Following the State of the Union address Tuesday, business groups and labor unions voiced their opinions on how they thought the president did.
While the president mostly advocated for policies that unions agree with, such as the minimum wage, paid sick leave and immigration, he did get some praise from business groups for noting his support for free trade agreements.
“President Obama eloquently and forcefully advocated for working families throughout his State of the Union Address this evening,” AFL-CIO President Richard L. Trumka said in a statement.
“The President’s focus on raising wages through collective bargaining, better paying jobs, a fairer tax code, fair overtime rules, and expanded access to education and earned leave sent the right message at the right time,” Trumka continued. “So did his embrace of union apprentices and immigrants who want to achieve the American Dream.”
Rocio Saenz, executive vice president of the Service Employees International Union, also praised the speech.
“Tonight, we applaud the president’s agenda and vision that at the core strives to strengthen all working families across the country,” Saenz declared.
Saenz continued, “The president’s agenda stands in sharp contrast to the Republican Congress’ show of contempt for 53 million Latinos during last week’s House vote when Republicans voted to deport immigrant children who have lived here all their lives and undo the little progress we’ve made to fix the immigration system.”

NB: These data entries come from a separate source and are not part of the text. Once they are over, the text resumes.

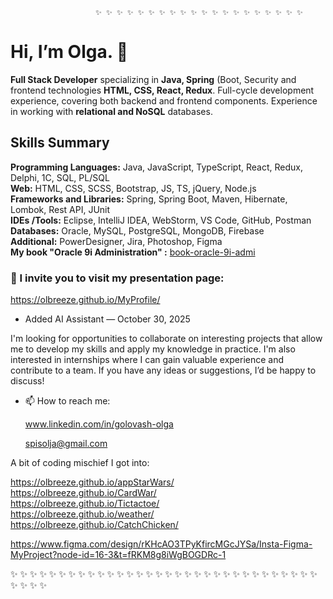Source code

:                        ✨ ✨ ✨ ✨ ✨ ✨ ✨ ✨ ✨ ✨ ✨ ✨ ✨ ✨ ✨ ✨ ✨ ✨ ✨ ✨
 
                                                   
   # Hi, I’m Olga. 👋

<b>Full Stack Developer</b> specializing in <b>Java, Spring</b> (Boot, Security and frontend technologies <b>HTML, CSS, React, Redux</b>. Full-cycle development experience, covering both backend and frontend components. Experience in working with <b>relational and NoSQL</b> databases.  

## Skills Summary  
<b>Programming Languages:</b> Java, JavaScript, TypeScript, React, Redux, Delphi, 1C, SQL, PL/SQL  
<b>Web:</b> HTML, CSS, SCSS, Bootstrap, JS, TS, jQuery, Node.js  
<b>Frameworks and Libraries:</b> Spring, Spring Boot, Maven, Hibernate, Lombok, Rest API, JUnit  
<b>IDEs /Tools:</b> Eclipse, IntelliJ IDEA, WebStorm, VS Code, GitHub, Postman  
<b>Databases:</b> Oracle, MySQL, PostgreSQL, MongoDB, Firebase  
<b>Additional:</b> PowerDesigner, Jira, Photoshop, Figma  
<b>My book "Oracle 9i Administration" :</b>  <a href="http://deepedit.ru/book-oracle-9i-admin.html">book-oracle-9i-admi</a>
        

### 👀 I invite you to visit my presentation page:

https://olbreeze.github.io/MyProfile/  

- Added AI Assistant — October 30, 2025

 I'm looking for opportunities to collaborate on interesting projects that allow me to develop my skills and apply my knowledge in practice.
 I'm also interested in internships where I can gain valuable experience and contribute to a team.
 If you have any ideas or suggestions, I’d be happy to discuss!
 
- 📫 How to reach me:
  
   www.linkedin.com/in/golovash-olga

  spisolja@gmail.com

A bit of coding mischief I got into:  

https://olbreeze.github.io/appStarWars/    
https://olbreeze.github.io/CardWar/  
https://olbreeze.github.io/Tictactoe/    
https://olbreeze.github.io/weather/  
https://olbreeze.github.io/CatchChicken/  


https://www.figma.com/design/rKHcAO3TPyKfircMGcJYSa/Insta-Figma-MyProject?node-id=16-3&t=fRKM8g8iWgBOGDRc-1  
  
✨ ✨ ✨ ✨ ✨ ✨ ✨ ✨ ✨ ✨ ✨ ✨ ✨ ✨ ✨ ✨ ✨ ✨ ✨ ✨ ✨ ✨ ✨ ✨ ✨ ✨ ✨ ✨ ✨ ✨ ✨ ✨ ✨ ✨ ✨ ✨
<!---
OlBreeze/OlBreeze is a ✨ special ✨ repository because its `README.md` (this file) appears on your GitHub profile.
--->
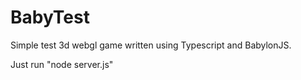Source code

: # BabyTest

Simple test 3d webgl game written using Typescript and BabylonJS.

Just run "node server.js"
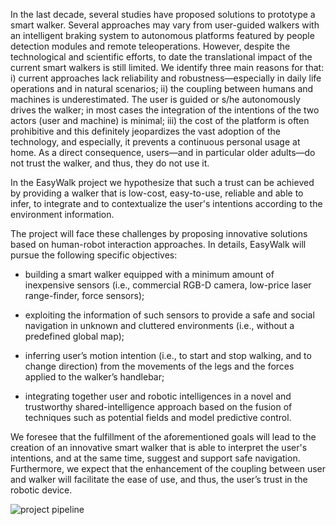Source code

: In the last decade, several studies have proposed solutions to prototype a smart walker. Several approaches may vary from user-guided walkers with an intelligent braking system to autonomous platforms featured by people detection modules and remote teleoperations. However, despite the technological and scientific efforts, to date the translational impact of the current smart walkers is still limited. We identify three main reasons for that: i) current approaches lack reliability and robustness—especially in daily life operations and in natural scenarios; ii) the coupling between humans and machines is underestimated. The user is guided or s/he autonomously drives the walker; in most cases the integration of the intentions of the two actors (user and machine) is minimal; iii) the cost of the platform is often prohibitive and this definitely jeopardizes the vast adoption of the technology, and especially, it prevents a continuous personal usage at home. As a direct consequence, users—and in particular older adults—do not trust the walker, and thus, they do not use it.


In the EasyWalk project we hypothesize that such a trust can be achieved by providing a walker that is low-cost, easy-to-use, reliable and able to infer, to integrate and to contextualize the user's intentions according to the environment information.


The project will face these challenges by proposing innovative solutions based on human-robot interaction approaches. In details, EasyWalk will pursue the following specific objectives:

* building a smart walker equipped with a minimum amount of inexpensive sensors (i.e., commercial RGB-D camera, low-price laser range-finder, force sensors);

* exploiting the information of such sensors to provide a safe and social navigation in unknown and cluttered environments (i.e., without a predefined global map);

* inferring user’s motion intention (i.e., to start and stop walking, and to change direction) from the movements of the legs and the forces applied to the walker’s handlebar;

* integrating together user and robotic intelligences in a novel and trustworthy shared-intelligence approach based on the fusion of techniques such as potential fields and model predictive control.


We foresee that the fulfillment of the aforementioned goals will lead to the creation of an innovative smart walker that is able to interpret the user's intentions, and at the same time, suggest and support safe navigation. Furthermore, we expect that the enhancement of the coupling between user and walker will facilitate the ease of use, and thus, the user’s trust in the robotic device.

![project pipeline](https://lh5.googleusercontent.com/JgH7gDo9Vry4xHv5lEG_FuXsv8RjGln-MGWR34QHEoBGJI8-73dPrSNcSdGnu9dHUx7Z-ZgyNrS9TLTacBYvPIPfb6VjXZ0Q_cP8I0y56DgKQOqra7vEU1S0J28sfaEwhg=w1280)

The Laborers’ International Union of North America said in a statement, “The half-million working men and women of LIUNA applaud the President’s State of the Union remarks calling on lawmakers to address income equality, particularly by speaking out for laws that strengthen unions and give workers a voice.”
The president received significant backlash from business groups concerned about the impact his proposals will have on companies and their employees.
The Employment Policies Institute criticized the president on his support for paid sick leave and raising the minimum wage, arguing that such policies will cost businesses money and cause many to lose their jobs.
“I think a lot of these policies, especially in a Republican controlled Congress, are dead on arrival,” Michael Saltsman, research director at EPI, told The Daily Caller News Foundation.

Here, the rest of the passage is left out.